### Entries supplied

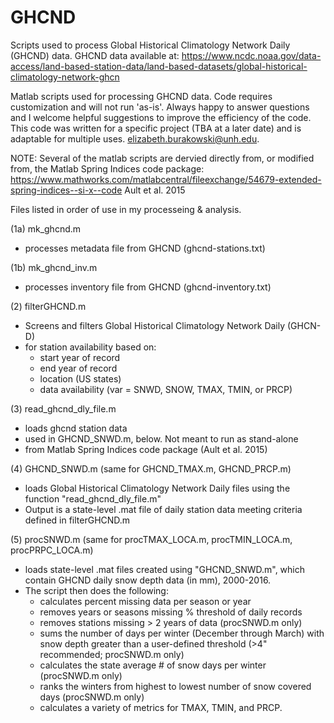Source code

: # GHCND
Scripts used to process Global Historical Climatology Network Daily (GHCND) data. 
GHCND data available at: 
https://www.ncdc.noaa.gov/data-access/land-based-station-data/land-based-datasets/global-historical-climatology-network-ghcn

Matlab scripts used for processing GHCND data. Code requires customization and will not run 'as-is'. Always happy to answer questions and I welcome helpful suggestions to improve the efficiency of the code. This code was written for a specific project (TBA at a later date) and is adaptable for multiple uses. elizabeth.burakowski@unh.edu.

NOTE: Several of the matlab scripts are dervied directly from, or modified from, the Matlab Spring Indices code package:
https://www.mathworks.com/matlabcentral/fileexchange/54679-extended-spring-indices--si-x--code
Ault et al. 2015


Files listed in order of use in my processeing & analysis.

(1a) mk_ghcnd.m
- processes metadata file from GHCND (ghcnd-stations.txt)

(1b) mk_ghcnd_inv.m
- processes inventory file from GHCND (ghcnd-inventory.txt)

(2) filterGHCND.m
- Screens and filters Global Historical Climatology Network Daily (GHCN-D)
- for station availability based on:
  - start year of record
  - end year of record
  - location (US states)
  - data availability (var = SNWD, SNOW, TMAX, TMIN, or PRCP)
  
(3) read_ghcnd_dly_file.m
- loads ghcnd station data
- used in GHCND_SNWD.m, below. Not meant to run as stand-alone
- from Matlab Spring Indices code package (Ault et al. 2015)

(4) GHCND_SNWD.m (same for GHCND_TMAX.m, GHCND_PRCP.m)
- loads Global Historical Climatology Network Daily files using the function "read_ghcnd_dly_file.m"
- Output is a state-level .mat file of daily station data meeting criteria defined in filterGHCND.m

(5) procSNWD.m (same for procTMAX_LOCA.m, procTMIN_LOCA.m, procPRPC_LOCA.m) 
- loads state-level .mat files created using "GHCND_SNWD.m", which contain GHCND daily snow depth data (in mm), 2000-2016. 
- The script then does the following:
  - calculates percent missing data per season or year
  - removes years or seasons missing % threshold of daily records
  - removes stations missing > 2 years of data (procSNWD.m only)
  - sums the number of days per winter (December through March) with snow
    depth greater than a user-defined threshold (>4" recommended; procSNWD.m only) 
  - calculates the state average # of snow days per winter (procSNWD.m only)
  - ranks the winters from highest to lowest number of snow covered days (procSNWD.m only)
  - calculates a variety of metrics for TMAX, TMIN, and PRCP.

######

### What is expected
Above are the records; copy every one of them exactly and omit the images.

### Result of the exercise
Source code

: # GHCND
Scripts used to process Global Historical Climatology Network Daily (GHCND) data. 
GHCND data available at: 
https://www.ncdc.noaa.gov/data-access/land-based-station-data/land-based-datasets/global-historical-climatology-network-ghcn

Matlab scripts used for processing GHCND data. Code requires customization and will not run 'as-is'. Always happy to answer questions and I welcome helpful suggestions to improve the efficiency of the code. This code was written for a specific project (TBA at a later date) and is adaptable for multiple uses. elizabeth.burakowski@unh.edu.

NOTE: Several of the matlab scripts are dervied directly from, or modified from, the Matlab Spring Indices code package:
https://www.mathworks.com/matlabcentral/fileexchange/54679-extended-spring-indices--si-x--code
Ault et al. 2015


Files listed in order of use in my processeing & analysis.

(1a) mk_ghcnd.m
- processes metadata file from GHCND (ghcnd-stations.txt)

(1b) mk_ghcnd_inv.m
- processes inventory file from GHCND (ghcnd-inventory.txt)

(2) filterGHCND.m
- Screens and filters Global Historical Climatology Network Daily (GHCN-D)
- for station availability based on:
  - start year of record
  - end year of record
  - location (US states)
  - data availability (var = SNWD, SNOW, TMAX, TMIN, or PRCP)
  
(3) read_ghcnd_dly_file.m
- loads ghcnd station data
- used in GHCND_SNWD.m, below. Not meant to run as stand-alone
- from Matlab Spring Indices code package (Ault et al. 2015)

(4) GHCND_SNWD.m (same for GHCND_TMAX.m, GHCND_PRCP.m)
- loads Global Historical Climatology Network Daily files using the function "read_ghcnd_dly_file.m"
- Output is a state-level .mat file of daily station data meeting criteria defined in filterGHCND.m

(5) procSNWD.m (same for procTMAX_LOCA.m, procTMIN_LOCA.m, procPRPC_LOCA.m) 
- loads state-level .mat files created using "GHCND_SNWD.m", which contain GHCND daily snow depth data (in mm), 2000-2016. 
- The script then does the following:
  - calculates percent missing data per season or year
  - removes years or seasons missing % threshold of daily records
  - removes stations missing > 2 years of data (procSNWD.m only)
  - sums the number of days per winter (December through March) with snow
    depth greater than a user-defined threshold (>4" recommended; procSNWD.m only) 
  - calculates the state average # of snow days per winter (procSNWD.m only)
  - ranks the winters from highest to lowest number of snow covered days (procSNWD.m only)
  - calculates a variety of metrics for TMAX, TMIN, and PRCP.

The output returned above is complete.